Data exhaust or exhaust data is the trail of data left by the activities of an Internet or other computer system users during their online activity, behavior, and transactions. This is part of a broader category of unconventional data[1] that includes geospatial, network, and time-series data and may be useful for predictive analytics. Every visited website, clicked link, and even hovering with a mouse is collected, leaving behind a trail of data.[2] An enormous amount of often raw data are created, which can be in the form of cookies, temporary files, logfiles, storable choices, and more.[3] This information can help to improve the online experience, for example through customized content. It can be used to improve tracking trends and studying data exhaust also improves the user interface and the layout design. On the other hand, they can also compromise privacy, as they offer a valuable insight into the user's habits. For example, as the world's most popular website, Google, uses this data exhaust to refine the predictive value of their products.[4]
The data that is collected by companies is often information that does not seem immediately useful. Although the information is not used by the company right away, it can be stored for future use or sold to someone else who can use the information. The data can help with quality control, performance, and revenue.[5] Unlike primary content, these data are not purposefully created by the user, who is often unaware of their very existence. A bank for example would consider as primary data information concerning the sums and parties of a transaction, whilst secondary data might include the percentage of transactions carried out at a cash machine instead of a real bank.[6]

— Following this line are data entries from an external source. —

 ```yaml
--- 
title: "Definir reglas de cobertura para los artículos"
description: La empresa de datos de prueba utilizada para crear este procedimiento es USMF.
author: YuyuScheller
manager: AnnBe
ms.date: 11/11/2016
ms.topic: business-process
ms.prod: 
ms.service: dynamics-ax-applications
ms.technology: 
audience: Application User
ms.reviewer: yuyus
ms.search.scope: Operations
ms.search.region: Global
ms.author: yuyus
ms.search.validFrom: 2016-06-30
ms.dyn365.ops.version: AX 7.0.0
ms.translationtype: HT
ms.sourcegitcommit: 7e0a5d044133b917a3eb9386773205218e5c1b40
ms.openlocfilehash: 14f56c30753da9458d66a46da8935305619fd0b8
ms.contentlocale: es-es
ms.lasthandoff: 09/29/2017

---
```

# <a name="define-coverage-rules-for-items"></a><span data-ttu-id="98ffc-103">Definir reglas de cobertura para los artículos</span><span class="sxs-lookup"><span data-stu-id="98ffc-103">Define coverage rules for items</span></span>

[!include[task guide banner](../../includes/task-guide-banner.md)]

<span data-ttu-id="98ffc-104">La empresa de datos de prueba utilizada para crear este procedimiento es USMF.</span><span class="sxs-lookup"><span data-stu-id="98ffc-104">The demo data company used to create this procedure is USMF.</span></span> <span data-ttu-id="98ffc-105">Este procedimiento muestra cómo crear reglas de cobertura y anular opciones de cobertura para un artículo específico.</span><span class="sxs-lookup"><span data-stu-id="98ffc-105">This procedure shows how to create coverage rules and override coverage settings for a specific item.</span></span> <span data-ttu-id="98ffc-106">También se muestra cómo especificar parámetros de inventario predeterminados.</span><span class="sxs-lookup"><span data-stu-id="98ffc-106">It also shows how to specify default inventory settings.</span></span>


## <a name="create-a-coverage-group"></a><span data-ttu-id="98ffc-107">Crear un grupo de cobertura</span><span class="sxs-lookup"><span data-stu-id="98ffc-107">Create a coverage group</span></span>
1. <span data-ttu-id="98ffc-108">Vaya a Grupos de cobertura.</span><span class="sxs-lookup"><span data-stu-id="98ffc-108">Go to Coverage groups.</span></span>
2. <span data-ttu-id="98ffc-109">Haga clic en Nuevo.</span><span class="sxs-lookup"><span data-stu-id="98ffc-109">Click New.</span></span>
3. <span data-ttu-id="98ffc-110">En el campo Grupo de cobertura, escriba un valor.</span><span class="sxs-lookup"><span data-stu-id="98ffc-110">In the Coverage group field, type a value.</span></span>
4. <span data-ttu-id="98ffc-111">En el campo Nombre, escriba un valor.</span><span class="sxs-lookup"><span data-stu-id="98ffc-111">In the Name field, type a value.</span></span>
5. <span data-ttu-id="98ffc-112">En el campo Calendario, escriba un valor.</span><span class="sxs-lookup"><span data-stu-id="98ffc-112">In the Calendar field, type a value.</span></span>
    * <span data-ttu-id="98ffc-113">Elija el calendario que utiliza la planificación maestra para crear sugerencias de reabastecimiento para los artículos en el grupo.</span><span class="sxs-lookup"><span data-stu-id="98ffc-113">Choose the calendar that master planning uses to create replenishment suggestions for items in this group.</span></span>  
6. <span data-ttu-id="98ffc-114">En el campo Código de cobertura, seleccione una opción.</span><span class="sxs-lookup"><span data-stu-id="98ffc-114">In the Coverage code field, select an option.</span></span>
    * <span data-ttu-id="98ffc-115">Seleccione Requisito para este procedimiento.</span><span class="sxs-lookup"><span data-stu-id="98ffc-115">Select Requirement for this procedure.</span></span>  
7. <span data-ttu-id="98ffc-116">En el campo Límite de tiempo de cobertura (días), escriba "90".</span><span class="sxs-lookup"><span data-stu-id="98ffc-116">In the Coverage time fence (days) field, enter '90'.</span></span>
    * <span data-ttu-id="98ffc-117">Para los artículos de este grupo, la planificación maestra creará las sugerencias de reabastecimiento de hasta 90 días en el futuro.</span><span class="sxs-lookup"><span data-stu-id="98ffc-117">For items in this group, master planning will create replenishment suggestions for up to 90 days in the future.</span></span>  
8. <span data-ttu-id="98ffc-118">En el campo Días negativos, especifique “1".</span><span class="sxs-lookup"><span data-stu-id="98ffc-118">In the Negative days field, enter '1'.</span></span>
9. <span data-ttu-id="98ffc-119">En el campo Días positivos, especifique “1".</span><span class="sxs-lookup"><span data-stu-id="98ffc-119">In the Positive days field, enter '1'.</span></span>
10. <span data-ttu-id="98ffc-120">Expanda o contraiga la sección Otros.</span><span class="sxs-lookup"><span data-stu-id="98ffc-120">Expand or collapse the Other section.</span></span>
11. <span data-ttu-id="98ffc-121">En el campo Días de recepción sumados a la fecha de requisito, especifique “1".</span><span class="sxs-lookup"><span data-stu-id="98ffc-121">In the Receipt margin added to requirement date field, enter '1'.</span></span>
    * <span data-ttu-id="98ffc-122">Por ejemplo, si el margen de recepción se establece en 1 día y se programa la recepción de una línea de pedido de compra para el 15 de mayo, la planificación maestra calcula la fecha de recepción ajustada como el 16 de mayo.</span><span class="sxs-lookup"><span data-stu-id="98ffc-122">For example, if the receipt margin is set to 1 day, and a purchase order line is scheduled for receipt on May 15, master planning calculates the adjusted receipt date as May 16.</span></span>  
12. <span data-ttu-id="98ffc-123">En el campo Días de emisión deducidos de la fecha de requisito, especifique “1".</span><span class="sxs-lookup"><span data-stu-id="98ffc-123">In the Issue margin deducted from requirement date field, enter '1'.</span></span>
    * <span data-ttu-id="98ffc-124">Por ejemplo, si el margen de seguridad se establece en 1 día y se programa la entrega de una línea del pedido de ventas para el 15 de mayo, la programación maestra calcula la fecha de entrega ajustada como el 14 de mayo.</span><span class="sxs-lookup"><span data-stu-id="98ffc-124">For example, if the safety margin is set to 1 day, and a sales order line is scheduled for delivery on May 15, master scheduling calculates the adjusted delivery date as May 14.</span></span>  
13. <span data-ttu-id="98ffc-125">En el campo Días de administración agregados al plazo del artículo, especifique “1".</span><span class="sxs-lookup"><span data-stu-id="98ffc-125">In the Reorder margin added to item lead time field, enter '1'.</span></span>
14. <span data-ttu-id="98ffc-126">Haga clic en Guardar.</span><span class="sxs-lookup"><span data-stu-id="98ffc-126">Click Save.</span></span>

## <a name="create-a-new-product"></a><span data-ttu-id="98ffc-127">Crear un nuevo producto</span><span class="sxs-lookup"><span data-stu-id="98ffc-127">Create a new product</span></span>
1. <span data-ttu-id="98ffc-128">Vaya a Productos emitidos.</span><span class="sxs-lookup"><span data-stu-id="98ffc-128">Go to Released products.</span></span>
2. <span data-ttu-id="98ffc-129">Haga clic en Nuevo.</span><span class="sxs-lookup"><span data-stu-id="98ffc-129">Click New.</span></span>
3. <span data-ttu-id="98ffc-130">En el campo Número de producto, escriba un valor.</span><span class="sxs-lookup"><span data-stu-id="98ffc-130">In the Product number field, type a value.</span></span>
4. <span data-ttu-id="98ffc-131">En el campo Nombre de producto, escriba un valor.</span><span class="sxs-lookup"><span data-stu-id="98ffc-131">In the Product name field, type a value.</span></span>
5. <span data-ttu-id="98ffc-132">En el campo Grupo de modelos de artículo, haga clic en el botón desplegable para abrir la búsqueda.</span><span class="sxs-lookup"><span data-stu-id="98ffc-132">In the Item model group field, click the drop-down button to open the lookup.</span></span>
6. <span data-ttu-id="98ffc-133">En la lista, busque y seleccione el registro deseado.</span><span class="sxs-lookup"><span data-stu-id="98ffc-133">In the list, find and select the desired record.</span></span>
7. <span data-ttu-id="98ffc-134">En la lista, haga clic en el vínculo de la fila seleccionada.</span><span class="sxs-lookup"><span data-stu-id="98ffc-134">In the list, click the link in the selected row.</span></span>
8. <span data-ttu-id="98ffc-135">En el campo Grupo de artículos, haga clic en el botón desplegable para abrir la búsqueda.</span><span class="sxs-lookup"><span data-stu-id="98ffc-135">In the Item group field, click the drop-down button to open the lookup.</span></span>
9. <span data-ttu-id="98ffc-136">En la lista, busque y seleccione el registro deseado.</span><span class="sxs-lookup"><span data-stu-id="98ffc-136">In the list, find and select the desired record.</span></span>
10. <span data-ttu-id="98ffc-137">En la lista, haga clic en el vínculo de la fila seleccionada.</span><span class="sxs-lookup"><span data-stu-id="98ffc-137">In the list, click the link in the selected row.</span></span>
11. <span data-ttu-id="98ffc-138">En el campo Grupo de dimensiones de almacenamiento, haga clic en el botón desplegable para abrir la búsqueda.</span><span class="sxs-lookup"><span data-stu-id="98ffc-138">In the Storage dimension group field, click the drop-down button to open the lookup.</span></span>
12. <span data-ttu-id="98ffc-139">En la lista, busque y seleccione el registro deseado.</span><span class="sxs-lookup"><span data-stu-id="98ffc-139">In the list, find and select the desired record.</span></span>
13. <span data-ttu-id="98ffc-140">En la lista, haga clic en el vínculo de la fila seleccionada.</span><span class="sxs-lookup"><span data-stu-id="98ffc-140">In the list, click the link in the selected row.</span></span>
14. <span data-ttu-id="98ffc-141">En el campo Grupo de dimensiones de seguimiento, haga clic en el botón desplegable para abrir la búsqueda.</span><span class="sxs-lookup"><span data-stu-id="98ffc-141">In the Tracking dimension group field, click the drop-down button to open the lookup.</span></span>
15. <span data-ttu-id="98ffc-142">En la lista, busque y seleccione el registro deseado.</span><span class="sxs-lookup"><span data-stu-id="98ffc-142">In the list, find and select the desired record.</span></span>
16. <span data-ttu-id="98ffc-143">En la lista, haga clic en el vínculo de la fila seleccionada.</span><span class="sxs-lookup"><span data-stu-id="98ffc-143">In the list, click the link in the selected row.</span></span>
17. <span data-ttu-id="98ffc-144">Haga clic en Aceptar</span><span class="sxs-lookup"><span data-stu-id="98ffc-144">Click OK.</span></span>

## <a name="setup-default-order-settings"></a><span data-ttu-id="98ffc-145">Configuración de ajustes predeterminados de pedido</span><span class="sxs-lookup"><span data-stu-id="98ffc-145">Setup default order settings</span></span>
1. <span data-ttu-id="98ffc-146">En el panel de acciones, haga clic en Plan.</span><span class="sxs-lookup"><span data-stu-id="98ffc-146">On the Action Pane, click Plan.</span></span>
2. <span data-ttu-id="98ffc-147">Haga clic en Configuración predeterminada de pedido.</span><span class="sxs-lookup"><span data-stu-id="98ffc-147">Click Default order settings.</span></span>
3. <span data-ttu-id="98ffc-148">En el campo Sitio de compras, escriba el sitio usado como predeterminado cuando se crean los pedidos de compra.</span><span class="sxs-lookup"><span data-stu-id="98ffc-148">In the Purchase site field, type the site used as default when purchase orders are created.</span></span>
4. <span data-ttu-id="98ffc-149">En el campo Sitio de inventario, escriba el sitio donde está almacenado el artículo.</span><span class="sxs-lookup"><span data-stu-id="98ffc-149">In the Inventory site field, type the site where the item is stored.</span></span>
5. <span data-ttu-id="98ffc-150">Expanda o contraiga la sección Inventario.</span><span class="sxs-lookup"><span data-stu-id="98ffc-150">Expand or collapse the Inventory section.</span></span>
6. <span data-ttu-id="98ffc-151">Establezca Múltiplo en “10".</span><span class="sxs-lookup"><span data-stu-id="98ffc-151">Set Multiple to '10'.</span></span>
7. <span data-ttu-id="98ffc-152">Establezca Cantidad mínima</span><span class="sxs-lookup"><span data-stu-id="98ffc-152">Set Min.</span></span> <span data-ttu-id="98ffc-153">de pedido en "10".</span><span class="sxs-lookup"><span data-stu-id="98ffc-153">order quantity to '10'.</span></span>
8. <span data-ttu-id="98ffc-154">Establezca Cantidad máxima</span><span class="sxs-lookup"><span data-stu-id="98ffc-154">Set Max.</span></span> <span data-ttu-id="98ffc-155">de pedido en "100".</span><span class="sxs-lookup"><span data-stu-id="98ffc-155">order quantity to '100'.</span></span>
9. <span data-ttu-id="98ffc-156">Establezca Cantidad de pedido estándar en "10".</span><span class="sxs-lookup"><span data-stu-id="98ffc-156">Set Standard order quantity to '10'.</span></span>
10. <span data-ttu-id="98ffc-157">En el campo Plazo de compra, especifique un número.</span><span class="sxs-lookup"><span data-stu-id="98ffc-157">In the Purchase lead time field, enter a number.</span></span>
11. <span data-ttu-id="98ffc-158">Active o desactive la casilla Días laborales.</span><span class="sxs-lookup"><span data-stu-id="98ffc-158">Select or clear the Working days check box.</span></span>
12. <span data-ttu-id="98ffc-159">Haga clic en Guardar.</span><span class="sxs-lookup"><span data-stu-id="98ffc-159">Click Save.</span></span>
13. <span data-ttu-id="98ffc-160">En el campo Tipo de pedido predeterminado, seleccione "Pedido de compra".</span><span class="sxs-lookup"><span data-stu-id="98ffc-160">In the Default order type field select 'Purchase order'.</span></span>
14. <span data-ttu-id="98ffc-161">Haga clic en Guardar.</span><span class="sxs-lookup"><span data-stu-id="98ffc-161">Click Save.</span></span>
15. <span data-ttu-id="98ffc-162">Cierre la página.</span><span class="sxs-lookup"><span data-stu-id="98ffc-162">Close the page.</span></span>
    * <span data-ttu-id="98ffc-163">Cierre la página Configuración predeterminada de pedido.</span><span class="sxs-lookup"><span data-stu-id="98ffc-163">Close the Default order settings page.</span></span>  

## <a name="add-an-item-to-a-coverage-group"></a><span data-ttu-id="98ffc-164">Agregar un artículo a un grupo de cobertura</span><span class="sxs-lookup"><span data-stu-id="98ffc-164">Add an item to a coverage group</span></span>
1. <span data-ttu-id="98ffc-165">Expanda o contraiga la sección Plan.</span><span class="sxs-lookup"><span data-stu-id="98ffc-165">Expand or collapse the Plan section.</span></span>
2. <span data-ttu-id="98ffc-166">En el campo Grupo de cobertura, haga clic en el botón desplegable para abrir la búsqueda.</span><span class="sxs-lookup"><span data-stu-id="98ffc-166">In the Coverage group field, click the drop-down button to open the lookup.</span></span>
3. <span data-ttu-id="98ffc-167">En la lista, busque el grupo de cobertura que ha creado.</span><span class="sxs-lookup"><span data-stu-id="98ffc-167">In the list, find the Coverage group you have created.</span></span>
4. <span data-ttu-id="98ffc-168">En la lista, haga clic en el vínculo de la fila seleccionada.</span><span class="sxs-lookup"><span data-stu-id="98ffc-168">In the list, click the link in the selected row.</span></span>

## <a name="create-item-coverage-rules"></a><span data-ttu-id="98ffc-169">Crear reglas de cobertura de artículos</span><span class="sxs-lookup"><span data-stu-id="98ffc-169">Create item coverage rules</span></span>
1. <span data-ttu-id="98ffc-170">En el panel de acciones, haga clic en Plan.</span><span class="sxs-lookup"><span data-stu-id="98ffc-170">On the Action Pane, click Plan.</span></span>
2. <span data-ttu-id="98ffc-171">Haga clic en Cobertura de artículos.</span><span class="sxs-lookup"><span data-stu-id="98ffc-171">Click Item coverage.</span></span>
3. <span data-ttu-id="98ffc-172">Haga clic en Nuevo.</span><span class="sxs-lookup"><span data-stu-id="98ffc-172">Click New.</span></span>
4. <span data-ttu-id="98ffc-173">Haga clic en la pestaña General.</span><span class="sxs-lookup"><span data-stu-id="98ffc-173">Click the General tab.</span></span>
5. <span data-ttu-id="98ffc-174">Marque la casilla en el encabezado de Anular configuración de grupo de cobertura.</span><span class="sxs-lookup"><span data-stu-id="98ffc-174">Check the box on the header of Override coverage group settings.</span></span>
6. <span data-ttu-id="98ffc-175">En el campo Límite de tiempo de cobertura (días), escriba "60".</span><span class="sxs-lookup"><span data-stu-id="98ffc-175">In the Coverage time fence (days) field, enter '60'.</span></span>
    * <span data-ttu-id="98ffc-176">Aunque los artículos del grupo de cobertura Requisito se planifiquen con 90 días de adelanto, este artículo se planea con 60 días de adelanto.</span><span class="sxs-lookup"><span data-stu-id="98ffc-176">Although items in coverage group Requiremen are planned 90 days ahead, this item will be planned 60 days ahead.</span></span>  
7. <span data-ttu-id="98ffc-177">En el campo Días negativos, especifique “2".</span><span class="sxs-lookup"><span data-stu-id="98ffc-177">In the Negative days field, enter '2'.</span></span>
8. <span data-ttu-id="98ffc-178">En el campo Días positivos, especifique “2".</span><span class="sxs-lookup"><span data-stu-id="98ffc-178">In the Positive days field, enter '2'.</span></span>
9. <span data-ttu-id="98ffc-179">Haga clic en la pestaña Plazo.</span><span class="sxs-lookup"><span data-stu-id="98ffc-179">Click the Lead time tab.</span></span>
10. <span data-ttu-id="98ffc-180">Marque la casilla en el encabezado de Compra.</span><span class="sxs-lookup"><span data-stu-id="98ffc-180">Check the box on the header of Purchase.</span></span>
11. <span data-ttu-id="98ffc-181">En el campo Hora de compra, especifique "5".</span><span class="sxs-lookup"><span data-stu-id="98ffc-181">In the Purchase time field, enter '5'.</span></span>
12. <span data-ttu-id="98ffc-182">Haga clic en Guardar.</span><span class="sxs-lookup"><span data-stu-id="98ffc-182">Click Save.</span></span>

Most medical devices emit some form of exhaust data, such as many pacemakers, dialysis machines, and cameras used during surgery.[7] The majority of this data is never captured, and is primarily abandoned after the surgery is completed, or the device makes its next routine check. Some issues have arisen regarding the use of the data captured by devices like pacemakers. This can lead to larger issues surrounding the use of this exhaust data.[8] Using electronic health records (EMR) for research poses a large number of challenges, the most prevalent being the amount of data there is. This surplus of data is too much for people to sort through and analyze, thus creating a need for algorithms.[9]
Although data exhaust is not a new concept, the ubiquity of internet-enabled gadgetry has exacerbated the scope and impacts of our passive digital trail. The collection and distribution of data thus generated is not illegal, but there are steps that must be taken to ensure that the use of this data is ethical. In order to ensure privacy of users, when the information is sold it can be anonymized. Also, users can be given the opportunity to opt-out of the selling of their information if they choose. Lastly, to build trust, websites can update their privacy policies so that they include all the data in which they will be collecting about the user.[10]